"This book is a clarion call for African American preachers to think more deeply about the aims and ends of their preaching--namely to stop putting so much emphasis on celebratory endings to our sermons and focus more on the substantive content in our sermons. Our so-called celebratory preaching, designed to excite the congregation into action through a highly emotional closing of the sermon, has had the opposite effect. Rather than inducing action, it has lulled generations of black congregants to sleep. While we are jumping up and down, shouting, and waving our hands in the air every Sunday during the worship hour, we seem not to notice the growing number of churched and unchurched alike who are becoming powerfully alienated from any form of institutional religion."
--from the introduction
"Celebration" is a term that has long been used to describe African American preaching, characterized by content that affirms the goodness and powerful intervention of God as well as style that builds from quiet beginnings to an emotionally rich crescendo in conclusion. Cleophus J. LaRue argues that while celebration is one of African American preaching's greatest gifts to the larger church, too many black preachers have become content with the form of celebration--volume, vocabulary, pitch, speed, rhythm, and the like--to the neglect of its essence--the proclamation of the mighty acts of God in the lives of their congregations and communities.
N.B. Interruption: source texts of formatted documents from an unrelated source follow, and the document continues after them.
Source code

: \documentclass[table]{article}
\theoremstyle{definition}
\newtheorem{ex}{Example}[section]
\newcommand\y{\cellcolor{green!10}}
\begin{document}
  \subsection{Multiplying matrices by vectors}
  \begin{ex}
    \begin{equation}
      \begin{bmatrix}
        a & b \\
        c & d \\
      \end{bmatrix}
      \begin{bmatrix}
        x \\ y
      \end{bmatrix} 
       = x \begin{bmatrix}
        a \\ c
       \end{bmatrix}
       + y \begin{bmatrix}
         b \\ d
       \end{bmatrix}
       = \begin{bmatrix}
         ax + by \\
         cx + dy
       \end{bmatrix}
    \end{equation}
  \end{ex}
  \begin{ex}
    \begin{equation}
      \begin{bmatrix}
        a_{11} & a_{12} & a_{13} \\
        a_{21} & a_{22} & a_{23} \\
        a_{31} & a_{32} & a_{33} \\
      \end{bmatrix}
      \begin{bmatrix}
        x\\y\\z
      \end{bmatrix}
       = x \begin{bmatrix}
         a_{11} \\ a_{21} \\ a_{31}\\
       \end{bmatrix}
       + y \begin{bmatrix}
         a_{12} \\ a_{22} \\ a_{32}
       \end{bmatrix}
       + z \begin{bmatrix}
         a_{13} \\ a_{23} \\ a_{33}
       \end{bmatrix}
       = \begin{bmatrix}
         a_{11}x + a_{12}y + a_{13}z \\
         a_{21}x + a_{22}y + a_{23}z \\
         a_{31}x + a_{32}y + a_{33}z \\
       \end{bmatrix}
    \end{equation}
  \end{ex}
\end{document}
This kind of preaching, LaRue contends, fails to address the ongoing problems of the African American community and is powerless to prevent the growing disaffection of black America with the black church. In words both prophetic and practical, LaRue suggests ways to improve black preaching that honor both the form and the power of the African American homiletical practice of celebration. Preachers will learn how to use celebration more selectively and as part of a fully formed preaching practice rather than as a means of distracting the congregation from pressing social and theological questions. The book includes six illustrative sermons from LaRue as well as Paschal Sampson Wilkinson Sr., Brian K. Blount, and Claudette Anderson Copeland.